**DATASET ENTRIES**.
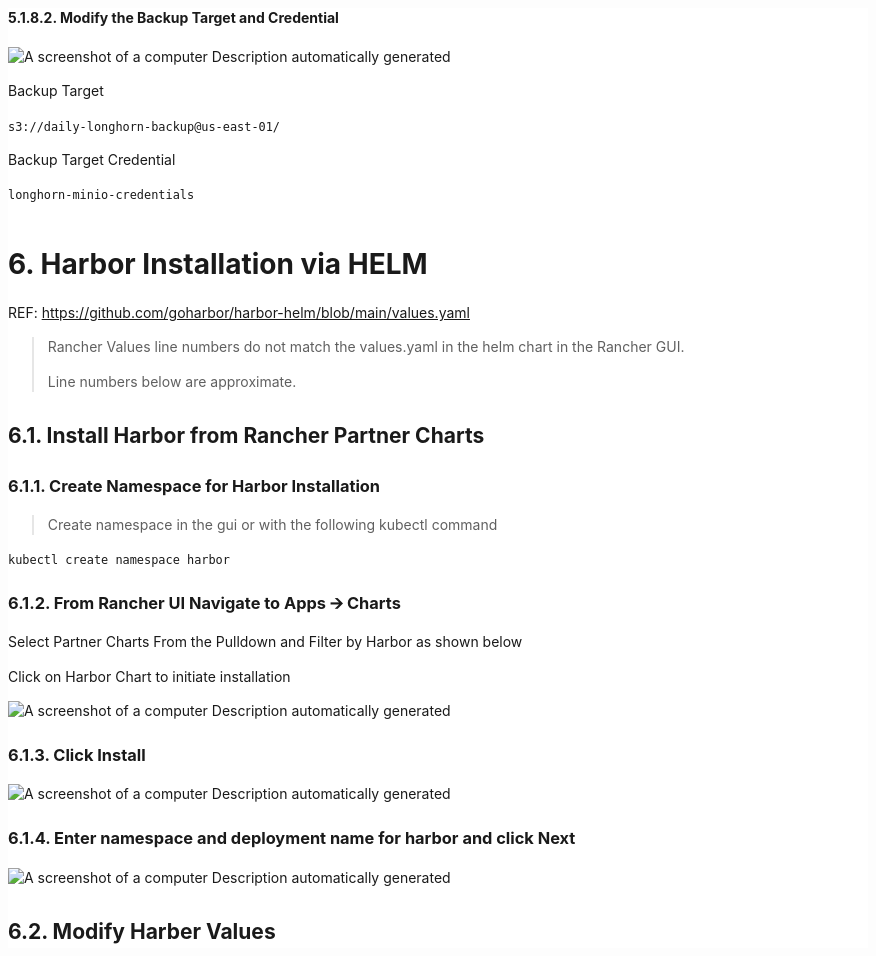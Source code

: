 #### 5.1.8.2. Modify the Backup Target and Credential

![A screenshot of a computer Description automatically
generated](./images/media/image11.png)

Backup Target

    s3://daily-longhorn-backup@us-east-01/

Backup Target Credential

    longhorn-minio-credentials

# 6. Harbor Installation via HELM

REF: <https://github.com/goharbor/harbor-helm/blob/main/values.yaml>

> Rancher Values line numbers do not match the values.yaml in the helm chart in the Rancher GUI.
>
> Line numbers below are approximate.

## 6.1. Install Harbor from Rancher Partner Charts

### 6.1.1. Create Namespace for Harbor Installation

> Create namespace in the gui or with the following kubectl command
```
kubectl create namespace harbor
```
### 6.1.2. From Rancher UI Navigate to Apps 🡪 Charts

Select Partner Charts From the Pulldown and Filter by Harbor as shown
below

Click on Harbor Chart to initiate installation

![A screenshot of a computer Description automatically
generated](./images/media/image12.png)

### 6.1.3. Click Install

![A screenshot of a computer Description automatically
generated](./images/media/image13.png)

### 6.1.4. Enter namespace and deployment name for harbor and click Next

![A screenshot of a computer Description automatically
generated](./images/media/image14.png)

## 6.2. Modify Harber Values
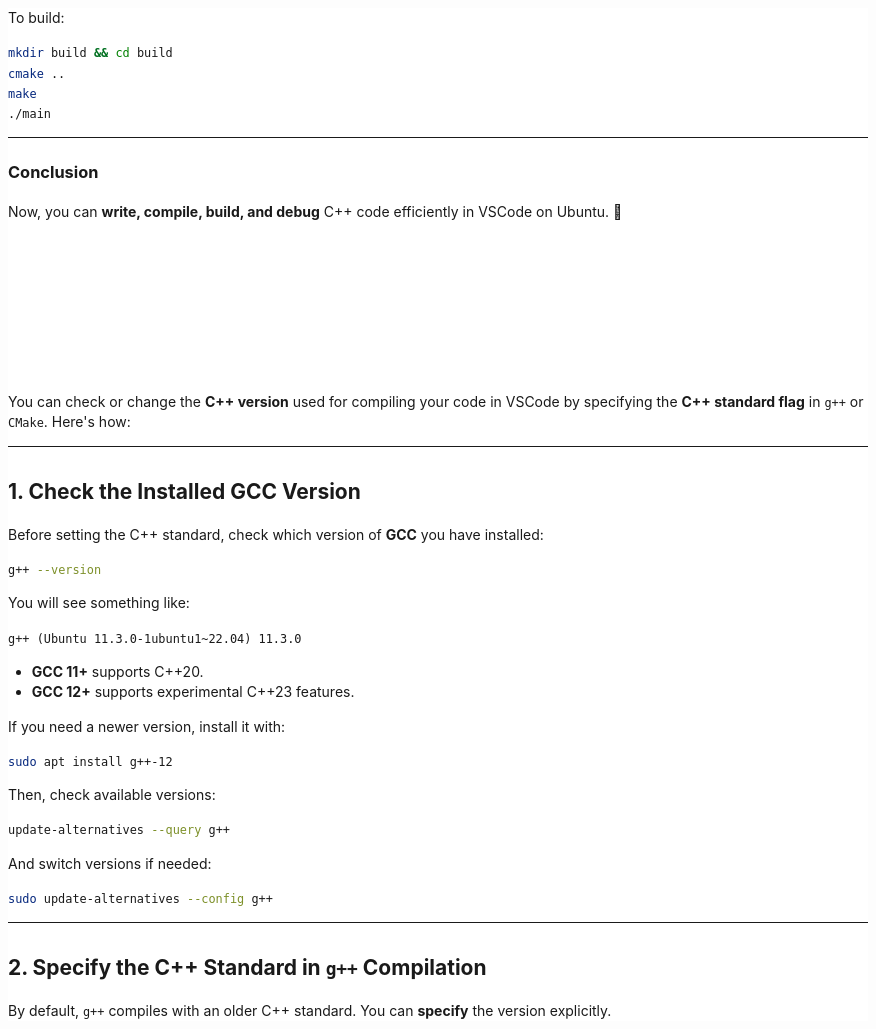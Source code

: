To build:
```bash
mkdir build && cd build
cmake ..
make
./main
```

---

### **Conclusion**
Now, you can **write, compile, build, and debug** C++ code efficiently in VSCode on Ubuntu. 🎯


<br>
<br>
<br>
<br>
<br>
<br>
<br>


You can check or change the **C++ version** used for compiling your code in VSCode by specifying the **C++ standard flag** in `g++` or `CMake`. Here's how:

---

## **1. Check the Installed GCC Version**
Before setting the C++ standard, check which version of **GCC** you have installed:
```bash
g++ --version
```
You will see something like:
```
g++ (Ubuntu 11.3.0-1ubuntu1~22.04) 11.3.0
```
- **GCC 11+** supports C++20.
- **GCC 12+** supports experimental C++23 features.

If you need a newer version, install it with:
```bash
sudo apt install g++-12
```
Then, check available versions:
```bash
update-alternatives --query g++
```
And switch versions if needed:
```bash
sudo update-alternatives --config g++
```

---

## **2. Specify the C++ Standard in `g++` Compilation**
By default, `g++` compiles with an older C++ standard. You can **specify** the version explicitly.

---

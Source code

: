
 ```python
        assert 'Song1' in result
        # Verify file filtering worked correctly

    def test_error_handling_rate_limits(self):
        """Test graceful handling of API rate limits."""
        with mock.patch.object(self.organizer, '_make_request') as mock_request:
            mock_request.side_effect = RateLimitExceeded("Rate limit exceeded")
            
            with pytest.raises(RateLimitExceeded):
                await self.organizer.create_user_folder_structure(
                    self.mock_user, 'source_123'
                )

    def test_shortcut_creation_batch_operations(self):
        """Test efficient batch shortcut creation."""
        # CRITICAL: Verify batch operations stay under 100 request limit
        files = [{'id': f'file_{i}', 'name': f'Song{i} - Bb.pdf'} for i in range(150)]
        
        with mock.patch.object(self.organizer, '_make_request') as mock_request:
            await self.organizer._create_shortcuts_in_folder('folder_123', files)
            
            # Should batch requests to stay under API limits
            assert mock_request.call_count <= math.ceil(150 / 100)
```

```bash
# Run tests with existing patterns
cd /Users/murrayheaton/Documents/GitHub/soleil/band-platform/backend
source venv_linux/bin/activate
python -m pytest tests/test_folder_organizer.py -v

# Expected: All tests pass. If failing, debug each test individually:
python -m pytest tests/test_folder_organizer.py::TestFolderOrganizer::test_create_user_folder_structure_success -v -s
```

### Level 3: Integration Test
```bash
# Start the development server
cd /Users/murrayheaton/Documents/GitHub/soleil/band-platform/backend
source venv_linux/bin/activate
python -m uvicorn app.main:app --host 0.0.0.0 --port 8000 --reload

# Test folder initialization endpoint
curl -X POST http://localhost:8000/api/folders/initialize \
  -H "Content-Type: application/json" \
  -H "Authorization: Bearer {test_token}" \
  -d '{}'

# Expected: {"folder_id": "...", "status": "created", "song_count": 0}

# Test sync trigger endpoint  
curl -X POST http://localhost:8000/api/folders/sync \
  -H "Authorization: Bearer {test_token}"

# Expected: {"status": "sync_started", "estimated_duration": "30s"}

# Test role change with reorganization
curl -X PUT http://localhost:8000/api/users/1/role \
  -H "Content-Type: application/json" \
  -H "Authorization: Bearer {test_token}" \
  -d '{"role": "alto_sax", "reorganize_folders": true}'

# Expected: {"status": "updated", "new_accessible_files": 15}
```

**REQUIRED WORK**. Please tally the lines of the material that contain the word "Rancher", then give the total alone.

**TASK ANSWER**. 3